Time for Congress to Cancel a Temporary Tax Subsidy for Homebuyers
FOR THE NATION'S troubled housing market, things are looking tentatively but undeniably better. New-home sales, though still well below where they were a year previously, rose at a nearly 10 percent monthly rate in July. The median home price ticked up in 15 of 20 metropolitan areas in June, according to the S&P/Case-Shiller Home Price Index. This is important good news for the economy, because it promises an end to the foreclosure wave that has rippled across the country and because even families not threatened by foreclosure tend to trim their spending in times of declining home equity.

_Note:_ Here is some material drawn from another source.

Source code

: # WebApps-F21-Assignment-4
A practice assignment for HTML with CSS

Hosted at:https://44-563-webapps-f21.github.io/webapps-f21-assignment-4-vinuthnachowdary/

This fragile stability has been achieved through colossal government intervention in the housing sector. To hold down mortgage rates, the Federal Reserve has bought hundreds of billions of dollars worth of mortgage-backed securities on its way to a promised total of $1.25 trillion. The Treasury has taken on the debts and operational losses of Fannie Mae and Freddie Mac, which own or guarantee a combined $5.4 trillion in mortgages. The Federal Housing Administration, designed to insure mortgages for a relatively few low-income buyers, backed 40 percent of all new home loans (together with other agencies) in August, according to the Mortgage Bankers Association. Yet its losses have mounted: An audit shows that FHA reserves are about to fall below the legal minimum, which is 2 percent of the value of all loans guaranteed by the agency. In short, the very real risk of homeowner default is now more concentrated than ever before in the government's hands. That is perhaps necessary in an emergency, but certainly undesirable in the long run.

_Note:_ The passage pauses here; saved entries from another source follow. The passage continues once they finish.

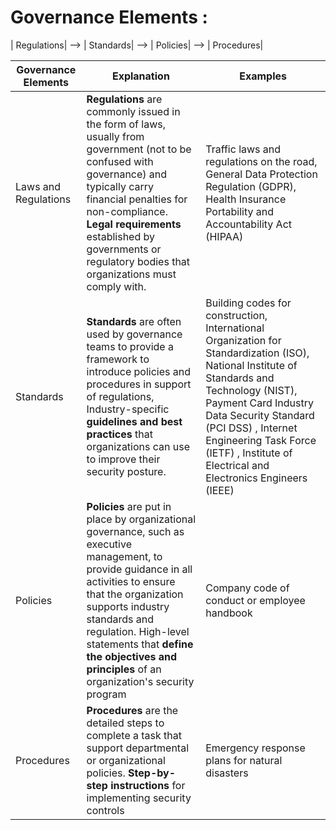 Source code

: # Governance Elements : 

| Regulations|  --> | Standards|  --> | Policies|  --> | Procedures| 

| Governance Elements | Explanation                                                                 | Examples        |
|---------------------|-----------------------------------------------------------------------------|---------------------------------|
| Laws and Regulations|  **Regulations** are commonly issued in the form of laws, usually from government (not to be confused with governance) and typically carry financial penalties for non-compliance. **Legal requirements** established by governments or regulatory bodies that organizations must comply with. | Traffic laws and regulations on the road, General Data Protection Regulation (GDPR), Health Insurance Portability and Accountability Act (HIPAA) |
| Standards           | **Standards** are often used by governance teams to provide a framework to introduce policies and procedures in support of regulations, Industry-specific **guidelines and best practices** that organizations can use to improve their security posture. | Building codes for construction, International Organization for Standardization (ISO), National Institute of Standards and Technology (NIST),  Payment Card Industry Data Security Standard (PCI DSS) , Internet Engineering Task Force (IETF) , Institute of Electrical and Electronics Engineers (IEEE) |
| Policies            | **Policies** are put in place by organizational governance, such as executive management, to provide guidance in all activities to ensure that the organization supports industry standards and regulation. High-level statements that **define the objectives and principles** of an organization's security program | Company code of conduct or employee handbook |
| Procedures          | **Procedures**  are the detailed steps to complete a task that support departmental or organizational policies. **Step-by-step instructions** for implementing security controls   | Emergency response plans for natural disasters |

The housing market has also benefited from its own version of the "Cash for Clunkers" program, which Congress created for autos. As part of the February stimulus bill, Congress created an $8,000 tax credit for individual first-time homebuyers who make less than $75,000, or couples who makes less than $150,000; it expires in November. This was an expansion of a slightly less generous "temporary" credit Congress had adopted in 2008. The National Association of Realtors says that the policy generated 350,000 home sales this year. And, not surprisingly, the real estate industry and its supporters on Capitol Hill are calling for an extension of the $8,000 credit to save the incipient housing recovery. Sen. Johnny Isakson (R-Ga.) wants to make it $15,000.

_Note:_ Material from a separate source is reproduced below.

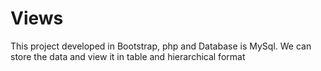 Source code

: # Views
This project developed in Bootstrap, php and Database is MySql. We can store the data and view it in table and hierarchical format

The credit probably did stimulate home sales, just as Cash for Clunkers gave auto dealers a shot in the arm this summer. But, like Cash for Clunkers, the housing credit does not magically generate demand. It moves demand around -- from the future to the present, and from other consumers, and other sectors, to homebuyers and homes. These "results" don't come for free. Cash for Clunkers added $4 billion to the federal deficit, and the housing tax credit is on track to add $15 billion.
Congress should end this program while it still can. With hundreds of billions of dollars in support from the Fed, the Treasury and the FHA still in place, the housing market can survive without it. Indeed, the looming problem for the U.S. economy is how to wean housing off its dependence on federal backing. That job will be hard enough without adding yet another not-so-temporary subsidy to the list.